今では海外からも起業家や投資家が集まり、ユニコーンの数も順調に増え始め、そして素晴らしいことに、学生の7割が起業に関心を持つといわれるようになりました。10年前とは違う国のようです(こういうのをtransformationって言うんでしょうね)。

 フランスは起業大国になった、といわれていますが、まだまだシリコンバレーや中国のレベルではありません。でも私が注目しているのは、日本と同程度であった国が、意志を持って改革を行い、5年で国を様変わりさせたということです。日本もできるに違いないと感じます。 

 特に若者の意識を変える上で有効だったのは、グザヴィエ・ニール氏というヒーローの存在です。ニール氏は毎日といっていいほどテレビに出て、起業って面白い、起業家ってクール、というイメージをつくっていきました。いや、ニール氏がつくったというよりは、国を挙げてニール氏をヒーローにしたように感じます。当時のフランスは起業家の層が薄く、もうテック系起業家といえばニール氏、新興起業家といえばニール氏という状況だったと思います。

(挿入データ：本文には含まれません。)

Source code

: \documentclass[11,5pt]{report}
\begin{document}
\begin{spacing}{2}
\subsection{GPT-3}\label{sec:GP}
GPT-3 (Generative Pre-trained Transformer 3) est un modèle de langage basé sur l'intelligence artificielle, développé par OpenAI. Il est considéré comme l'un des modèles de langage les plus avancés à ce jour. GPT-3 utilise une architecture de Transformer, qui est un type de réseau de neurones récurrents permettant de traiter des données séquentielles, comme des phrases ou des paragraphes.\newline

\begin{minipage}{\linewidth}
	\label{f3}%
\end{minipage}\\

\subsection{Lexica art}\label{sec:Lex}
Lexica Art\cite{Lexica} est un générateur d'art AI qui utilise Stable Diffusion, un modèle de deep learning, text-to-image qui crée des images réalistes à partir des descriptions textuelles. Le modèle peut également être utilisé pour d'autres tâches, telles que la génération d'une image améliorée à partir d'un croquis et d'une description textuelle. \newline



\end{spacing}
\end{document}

 日本はヒーローが出るとやっかみがひどい、という話も聞きますが、大学院で親しかったフランス人から、嫉妬、やっかみ、出る杭は打つといえばフランスだ、と繰り返し聞かされました。そんな中でヒーロー役をしっかり果たしているニール氏の胆力も見事だと思います。

 日本にも既にロールモデルとなる起業家はたくさん生まれています。誰かにニール氏の役を担ってもらいたい。メルカリの山田進太郎さんなんて、本当に評判良いですよね。私は直接存じ上げませんが、私が大好きな人たちがみんな山田さんのことが大好きです。少しシャイだという噂も聞きます。あと、ユーグレナの出雲(充)さん。この方はミドリムシでジェット機を飛ばすんですから、すごいですね。着眼点も冴えてますが、泥臭い汗もかきます。米国のASTMという規格に合格しないと日本でもジェット燃料として認められないのですが、審査をしてもらうところまでたどり着くのに数年がかりの粘り腰の交渉をし、晴れてASTMの認める6番目のジェットエンジン製造法であるとのお墨付きを得たわけです。勝手に名前を出して、あとで叱られそうですね。でも出雲さんにはぜひ今日からYouTuberとなって発信してほしいです。

 若手も頑張っている。秋元里奈さんは日本の農業を変えたいと、大きな相手と相撲をとっています。そして何が何でも成功するために、自社サービス「食べチョク」の名前を少しでも広げるために、既に自らメディアに積極的に出て発信しています。ありがたいことです。

 出る杭は打たずに祝福しましょう。この人たちの未来にも多くの困難があると思います。そのような時も、どのように立て直していくのか、関心を持ってフォローし、できれば応援したり支援をしようじゃありませんか。辛い時にかけてもらう温かい言葉は知らない人からのものでも本当にありがたい。私たち皆にできることは多そうです。